## EXTRACTED DATA
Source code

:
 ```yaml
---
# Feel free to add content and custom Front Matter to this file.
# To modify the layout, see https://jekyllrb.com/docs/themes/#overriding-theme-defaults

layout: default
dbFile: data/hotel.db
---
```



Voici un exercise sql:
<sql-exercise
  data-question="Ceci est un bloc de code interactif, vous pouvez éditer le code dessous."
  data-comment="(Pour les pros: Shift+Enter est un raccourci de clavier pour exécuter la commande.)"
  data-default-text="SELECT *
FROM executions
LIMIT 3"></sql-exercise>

## YOUR INSTRUCTIONS
Set down exactly the lines that begin with the one containing "les pros: Shift+Enter" and end with the last line above, and no others.

## EXERCISE OUTPUT
  data-comment="(Pour les pros: Shift+Enter est un raccourci de clavier pour exécuter la commande.)"
  data-default-text="SELECT *
FROM executions
LIMIT 3"></sql-exercise>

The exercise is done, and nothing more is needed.